Cheap insurance. “Nitrogen fertilizer overapplication has been viewed by many as a cheap form of insurance to assure against nitrogen losses and to make certain that enough nitrogen is available in case conditions are right for high yields,” said Fred Below, plant physiologist.

“However, skyrocketing costs for nitrogen fertilizer and increasing concerns about water quality are compelling reasons for farmers to improve their management of nitrogen.”

Current research. To help answer lingering questions, research is under way at the University of Illinois to verify how well the current recommended fertilizer rate in Illinois of 1.2 pounds of nitrogen per bushel of grain produced – minus any applicable credits – applies to modern, high-yielding hybrids.

“Documentation that this recommendation is adequate, or even too high, for modern hybrids would serve as justification against overapplication of fertilizer, which would save farmers money and help improve the quality of Illinois waters.” Below said.

A series of on-farm and experiment-station trials have been conducted over a wide range of production practices and conditions to better evaluate nitrogen needs.

“In addition to testing unfertilized plots to assess the soil’s capacity to supply the crop with nitrogen, we varied the rate of nitrogen fertilizer applied at six to seven different rates in 30- to 40-pound increments,” Below said. “All other management practices at the individual locations remained in line with local recommendations considered conducive to high yields.”

What trials found. Of the more than 40 trials conducted over the past three years, no more than 1.2 pounds of nitrogen per bushel of grain was needed to optimize productivity. In most cases, considerably less was required.
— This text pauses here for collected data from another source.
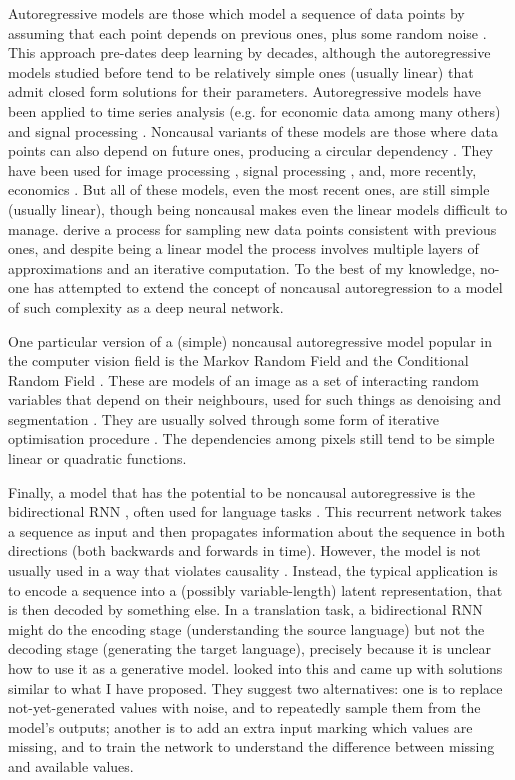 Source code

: \documentclass[10pt,a4paper]{article}
\begin{document}
Autoregressive models are those which model a sequence of data points by assuming that each point depends on previous ones, plus some random noise \citep{autoregressive1}. This approach pre-dates deep learning by decades, although the autoregressive models studied before tend to be relatively simple ones (usually linear) that admit closed form solutions for their parameters. Autoregressive models have been applied to time series analysis (e.g. for economic data among many others) and signal processing \citep{timeseries}. Noncausal variants of these models are those where data points can also depend on future ones, producing a circular dependency \citep{noncausallikelihood}. They have been used for image processing \citep{noncausalimage1,noncausalimage2}, signal processing \citep{noncausalsignal}, and, more recently, economics \citep{noncausaleco1,noncausaleco2}. But all of these models, even the most recent ones, are still simple (usually linear), though being noncausal makes even the linear models difficult to manage. \citet{noncausaleco2} derive a process for sampling new data points consistent with previous ones, and despite being a linear model the process involves multiple layers of approximations and an iterative computation. To the best of my knowledge, no-one has attempted to extend the concept of noncausal autoregression to a model of such complexity as a deep neural network.

One particular version of a (simple) noncausal autoregressive model popular in the computer vision field is the Markov Random Field \citep{mrf1,mrf2} and the Conditional Random Field \citep{crf1,crf2}. These are models of an image as a set of interacting random variables that depend on their neighbours, used for such things as denoising and segmentation \citep{mrfuse1,mrfuse2}. They are usually solved through some form of iterative optimisation procedure \citep{mrflearning1,mrflearning2}. The dependencies among pixels still tend to be simple linear or quadratic functions.

Finally, a model that has the potential to be noncausal autoregressive is the bidirectional RNN \citep{brnn1,brnn2}, often used for language tasks \citep{brnnuse1,brnnuse2,brnnuse3}. This recurrent network takes a sequence as input and then propagates information about the sequence in both directions (both backwards and forwards in time). However, the model is not usually used in a way that violates causality \citep{brnndenoise}. Instead, the typical application is to encode a sequence into a (possibly variable-length) latent representation, that is then decoded by something else. In a translation task, a bidirectional RNN might do the encoding stage (understanding the source language) but not the decoding stage (generating the target language), precisely because it is unclear how to use it as a generative model. \citet{brnndenoise} looked into this and came up with solutions similar to what I have proposed. They suggest two alternatives: one is to replace not-yet-generated values with noise, and to repeatedly sample them from the model's outputs; another is to add an extra input marking which values are missing, and to train the network to understand the difference between missing and available values.
\end{document}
Averaged over all locations and years, the economically optimum rate came in at slightly less than 1.0 pounds per bushel.

“Especially surprising were the relatively high yields of more than 100 bushels per acre produced without any supplemental nitrogen and the fact that highest nitrogen requirements were typically associated with the lowest-yielding plots,” Below said. “Locations with the highest yields tended to have lower nitrogen requirements, presumably because the soil supplied the needed nitrogen.”